## Your goal
In the records below, count every line that contains the word "nolle" and report only the total.

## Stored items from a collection
-- -- --
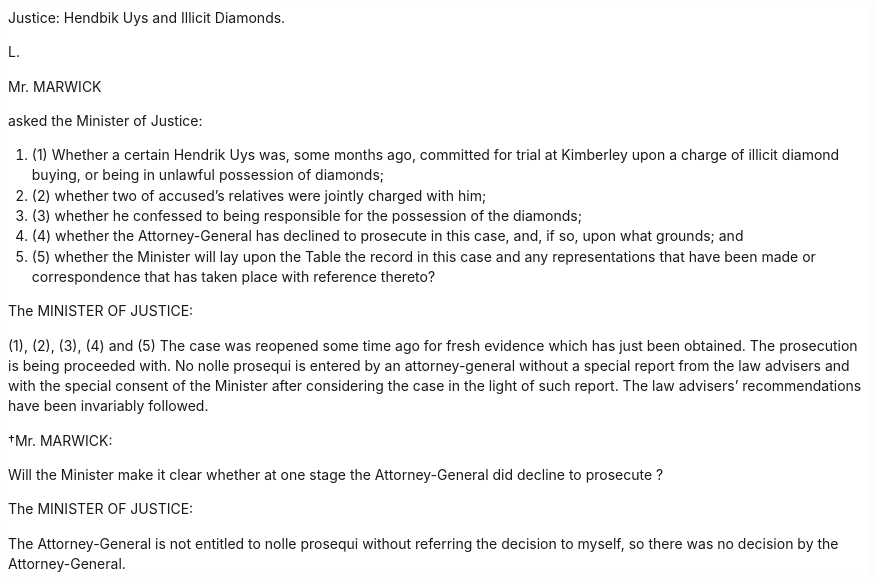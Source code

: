 </oralStatements>

<oralStatements>

<heading>Justice: Hendbik Uys and Illicit Diamonds.</heading>

<question by="#marwick" to="#minister_of_justice">

<num>L.</num>

<from>Mr. MARWICK</from>

<p>asked the Minister of Justice:</p>

<ol>

<li>(1) Whether a certain Hendrik Uys was, some months ago, committed for trial at Kimberley upon a charge of illicit diamond buying, or being in unlawful possession of diamonds;</li>

<li>(2) whether two of accused&#x2019;s relatives were jointly charged with him;</li>

<li>(3) whether he confessed to being responsible for the possession of the diamonds;</li>

<li>(4) whether the Attorney-General has declined to prosecute in this case, and, if so, upon what grounds; and</li>

<li>(5) whether the Minister will lay upon the Table the record in this case and any representations that have been made or correspondence that has taken place with reference thereto&#x003F;</li>

</ol>

</question>

<answer by="#minister_of_justice" to="#marwick">

<from>The MINISTER OF JUSTICE:</from>

<p>(1), (2), (3), (4) and (5) The case was reopened some time ago for fresh evidence which has just been obtained. The prosecution is being proceeded with. No nolle prosequi is entered by an attorney-general without a special report from the law advisers and with the special consent of the Minister after considering the case in the light of such report. The law advisers&#x2019; recommendations have been invariably followed.</p>

</answer>

<question by="#marwick" to="#minister_of_justice">

<from>&#x2020;Mr. MARWICK:</from>

<p>Will the Minister make it clear whether at one stage the Attorney-General did decline to prosecute &#x003F;</p>

</question>

<answer by="#minister_of_justice" to="#marwick">

<from>The MINISTER OF JUSTICE:</from>

<p>The Attorney-General is not entitled to nolle prosequi without referring the decision to myself, so there was no decision by the Attorney-General.</p>

</answer>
-- -- --
## Answer area
2